When a particle of mass $m$ moves on the $x$-axis in a potential of the form $V(x)=\mathrm{kx}^2$ it performs simple harmonic motion. The corresponding time period is proportional to $\sqrt{\frac{\mathrm{m}}{\mathrm{k}}}$, as can be seen easily using dimensional analysis. However, the motion of a particle can be periodic even when its potential energy increases on both sides of $\mathrm{x}=0$ in a way different from $\mathrm{kx}^2$ and its total energy is such that the particle does not escape to infinity.
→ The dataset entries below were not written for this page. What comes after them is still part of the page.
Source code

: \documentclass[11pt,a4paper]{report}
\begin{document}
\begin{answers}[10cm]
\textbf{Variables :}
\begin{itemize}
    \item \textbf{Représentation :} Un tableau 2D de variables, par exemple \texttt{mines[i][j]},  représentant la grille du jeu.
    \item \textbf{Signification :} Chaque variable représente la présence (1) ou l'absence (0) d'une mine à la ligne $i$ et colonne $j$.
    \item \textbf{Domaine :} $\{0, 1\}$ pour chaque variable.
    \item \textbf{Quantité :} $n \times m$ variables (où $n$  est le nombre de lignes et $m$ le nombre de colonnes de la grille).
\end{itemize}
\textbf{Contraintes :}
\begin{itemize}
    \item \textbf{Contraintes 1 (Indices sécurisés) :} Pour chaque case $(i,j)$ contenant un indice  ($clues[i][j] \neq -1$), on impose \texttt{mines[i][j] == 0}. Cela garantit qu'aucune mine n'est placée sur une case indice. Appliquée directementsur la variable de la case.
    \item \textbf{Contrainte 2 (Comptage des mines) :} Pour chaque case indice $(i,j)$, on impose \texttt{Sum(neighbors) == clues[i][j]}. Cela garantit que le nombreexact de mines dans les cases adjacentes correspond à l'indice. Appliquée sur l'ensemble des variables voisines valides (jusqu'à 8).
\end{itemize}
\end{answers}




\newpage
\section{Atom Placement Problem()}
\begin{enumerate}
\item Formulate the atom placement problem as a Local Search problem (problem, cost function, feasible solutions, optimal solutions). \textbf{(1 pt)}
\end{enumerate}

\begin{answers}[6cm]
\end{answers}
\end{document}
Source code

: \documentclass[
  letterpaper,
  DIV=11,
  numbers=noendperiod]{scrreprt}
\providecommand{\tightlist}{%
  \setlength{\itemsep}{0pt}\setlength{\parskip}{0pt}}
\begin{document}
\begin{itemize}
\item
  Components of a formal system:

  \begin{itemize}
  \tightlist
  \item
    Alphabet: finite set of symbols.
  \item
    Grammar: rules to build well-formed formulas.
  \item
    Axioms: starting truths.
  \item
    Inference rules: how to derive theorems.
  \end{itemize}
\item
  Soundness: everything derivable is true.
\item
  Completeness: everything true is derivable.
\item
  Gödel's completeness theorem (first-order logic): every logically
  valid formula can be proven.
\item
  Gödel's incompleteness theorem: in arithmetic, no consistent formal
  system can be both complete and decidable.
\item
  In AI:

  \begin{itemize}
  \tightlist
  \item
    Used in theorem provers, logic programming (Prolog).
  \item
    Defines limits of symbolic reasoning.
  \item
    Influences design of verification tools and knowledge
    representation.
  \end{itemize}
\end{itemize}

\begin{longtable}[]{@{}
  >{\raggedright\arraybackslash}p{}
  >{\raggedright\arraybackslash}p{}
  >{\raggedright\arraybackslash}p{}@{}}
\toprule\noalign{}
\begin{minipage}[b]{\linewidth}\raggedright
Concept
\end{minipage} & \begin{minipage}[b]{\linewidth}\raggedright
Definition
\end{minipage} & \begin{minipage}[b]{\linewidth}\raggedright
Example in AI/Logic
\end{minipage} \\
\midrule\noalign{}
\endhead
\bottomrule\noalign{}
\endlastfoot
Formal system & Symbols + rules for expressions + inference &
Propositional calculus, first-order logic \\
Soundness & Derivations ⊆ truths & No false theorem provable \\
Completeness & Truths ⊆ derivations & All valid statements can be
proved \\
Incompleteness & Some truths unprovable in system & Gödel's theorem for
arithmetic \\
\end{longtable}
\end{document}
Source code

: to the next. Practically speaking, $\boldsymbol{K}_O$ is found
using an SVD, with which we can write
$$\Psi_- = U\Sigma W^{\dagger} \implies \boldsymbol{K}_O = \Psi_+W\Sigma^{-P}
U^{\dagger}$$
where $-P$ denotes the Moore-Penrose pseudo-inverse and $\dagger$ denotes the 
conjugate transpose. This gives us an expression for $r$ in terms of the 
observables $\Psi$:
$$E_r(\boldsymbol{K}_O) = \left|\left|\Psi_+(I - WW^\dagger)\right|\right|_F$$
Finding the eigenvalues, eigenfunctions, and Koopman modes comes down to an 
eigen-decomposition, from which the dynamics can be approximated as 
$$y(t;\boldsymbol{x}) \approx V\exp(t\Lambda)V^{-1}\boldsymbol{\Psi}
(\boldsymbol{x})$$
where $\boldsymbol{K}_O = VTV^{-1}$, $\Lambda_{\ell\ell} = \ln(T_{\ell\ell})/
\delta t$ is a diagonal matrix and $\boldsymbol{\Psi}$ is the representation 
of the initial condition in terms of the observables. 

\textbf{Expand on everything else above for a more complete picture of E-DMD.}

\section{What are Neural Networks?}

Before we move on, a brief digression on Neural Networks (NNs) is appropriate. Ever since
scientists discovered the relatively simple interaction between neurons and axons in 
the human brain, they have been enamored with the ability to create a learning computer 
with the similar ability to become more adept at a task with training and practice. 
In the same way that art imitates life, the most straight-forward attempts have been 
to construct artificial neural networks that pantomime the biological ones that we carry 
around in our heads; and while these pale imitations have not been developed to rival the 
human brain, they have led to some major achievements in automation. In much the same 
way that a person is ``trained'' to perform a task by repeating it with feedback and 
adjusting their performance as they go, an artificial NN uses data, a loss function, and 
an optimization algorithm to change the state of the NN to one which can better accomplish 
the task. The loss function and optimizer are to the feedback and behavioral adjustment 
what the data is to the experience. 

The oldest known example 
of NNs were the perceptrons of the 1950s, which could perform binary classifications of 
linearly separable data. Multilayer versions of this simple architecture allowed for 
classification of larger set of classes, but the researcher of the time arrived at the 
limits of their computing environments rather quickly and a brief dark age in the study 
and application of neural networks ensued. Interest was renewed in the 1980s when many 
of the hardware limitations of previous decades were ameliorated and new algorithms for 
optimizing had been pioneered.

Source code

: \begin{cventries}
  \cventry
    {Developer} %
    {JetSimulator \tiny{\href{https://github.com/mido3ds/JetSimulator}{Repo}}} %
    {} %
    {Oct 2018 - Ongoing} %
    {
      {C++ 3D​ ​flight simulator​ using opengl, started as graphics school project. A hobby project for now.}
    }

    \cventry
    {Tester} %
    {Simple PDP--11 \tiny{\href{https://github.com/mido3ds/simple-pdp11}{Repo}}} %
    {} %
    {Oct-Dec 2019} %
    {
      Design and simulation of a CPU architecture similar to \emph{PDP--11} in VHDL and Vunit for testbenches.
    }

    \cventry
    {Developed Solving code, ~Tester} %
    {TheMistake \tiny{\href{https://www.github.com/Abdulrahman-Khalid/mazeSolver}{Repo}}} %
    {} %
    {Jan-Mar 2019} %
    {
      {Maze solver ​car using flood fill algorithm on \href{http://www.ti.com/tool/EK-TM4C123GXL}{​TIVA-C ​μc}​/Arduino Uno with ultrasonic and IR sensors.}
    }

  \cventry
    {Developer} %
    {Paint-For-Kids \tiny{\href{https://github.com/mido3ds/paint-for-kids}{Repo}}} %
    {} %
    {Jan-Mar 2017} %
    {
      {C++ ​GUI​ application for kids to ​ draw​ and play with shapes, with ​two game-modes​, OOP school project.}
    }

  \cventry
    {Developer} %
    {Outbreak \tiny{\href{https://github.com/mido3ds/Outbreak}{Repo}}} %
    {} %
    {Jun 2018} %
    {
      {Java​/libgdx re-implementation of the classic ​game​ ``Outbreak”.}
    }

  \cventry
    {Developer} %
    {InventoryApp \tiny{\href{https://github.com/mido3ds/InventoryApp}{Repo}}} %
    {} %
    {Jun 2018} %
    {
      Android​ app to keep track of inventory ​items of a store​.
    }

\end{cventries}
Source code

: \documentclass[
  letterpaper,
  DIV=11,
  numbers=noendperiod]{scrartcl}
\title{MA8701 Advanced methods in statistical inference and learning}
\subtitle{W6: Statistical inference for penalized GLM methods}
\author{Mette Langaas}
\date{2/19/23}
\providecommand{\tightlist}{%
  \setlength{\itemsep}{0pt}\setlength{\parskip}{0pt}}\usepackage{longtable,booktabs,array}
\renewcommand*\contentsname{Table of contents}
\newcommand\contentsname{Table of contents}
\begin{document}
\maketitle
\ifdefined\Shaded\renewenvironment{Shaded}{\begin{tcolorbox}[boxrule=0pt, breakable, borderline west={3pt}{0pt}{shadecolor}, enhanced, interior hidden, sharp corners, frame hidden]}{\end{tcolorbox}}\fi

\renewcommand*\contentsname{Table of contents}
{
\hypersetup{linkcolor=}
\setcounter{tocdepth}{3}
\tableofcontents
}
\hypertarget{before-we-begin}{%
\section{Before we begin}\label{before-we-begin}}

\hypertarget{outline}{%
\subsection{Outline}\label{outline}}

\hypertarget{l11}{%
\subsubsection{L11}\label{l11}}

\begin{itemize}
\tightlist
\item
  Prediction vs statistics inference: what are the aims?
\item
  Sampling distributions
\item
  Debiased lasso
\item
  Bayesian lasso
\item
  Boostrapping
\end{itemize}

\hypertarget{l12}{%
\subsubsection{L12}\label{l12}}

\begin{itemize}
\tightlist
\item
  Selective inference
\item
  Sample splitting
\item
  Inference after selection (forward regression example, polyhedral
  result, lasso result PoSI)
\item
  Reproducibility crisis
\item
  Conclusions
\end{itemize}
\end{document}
Consider a particle of mass $\mathrm{m}$ moving on the $x$-axis. Its potential energy is $V(x)=\alpha x^4(\alpha>0)$ for $|x|$ near the origin and becomes a constant equal to $\mathrm{V}_0$ for $|x| \geq X_0$ (see figure). $Image$
$1.$ If the total energy of the particle is $E$, it will perform periodic motion only if
$(A)$ $E$ $<0$ $(B)$ $E$ $>0$ $(C)$ $\mathrm{V}_0 > \mathrm{E}>0$ $(D)$ $E > V_0$
$2.$ For periodic motion of small amplitude $\mathrm{A}$, the time period $\mathrm{T}$ of this particle is proportional to
$(A)$ $\mathrm{A} \sqrt{\frac{\mathrm{m}}{\alpha}}$ $(B)$ $\frac{1}{\mathrm{~A}} \sqrt{\frac{\mathrm{m}}{\alpha}}$ $(C)$ $\mathrm{A} \sqrt{\frac{\alpha}{\mathrm{m}}}$ $(D)$ $\mathrm{A} \sqrt{\frac{\alpha}{\mathrm{m}}}$
$3.$ The acceleration of this particle for $|\mathrm{x}|>\mathrm{X}_0$ is
$(A)$ proportional to $\mathrm{V}_0$
$(B)$ proportional to $\frac{\mathrm{V}_0}{\mathrm{mX}_0}$
$(C)$ proportional to $\sqrt{\frac{\mathrm{V}_0}{\mathrm{mX}_0}}$
$(D)$ zero
Give the answer qustion $1,2$ and $3.$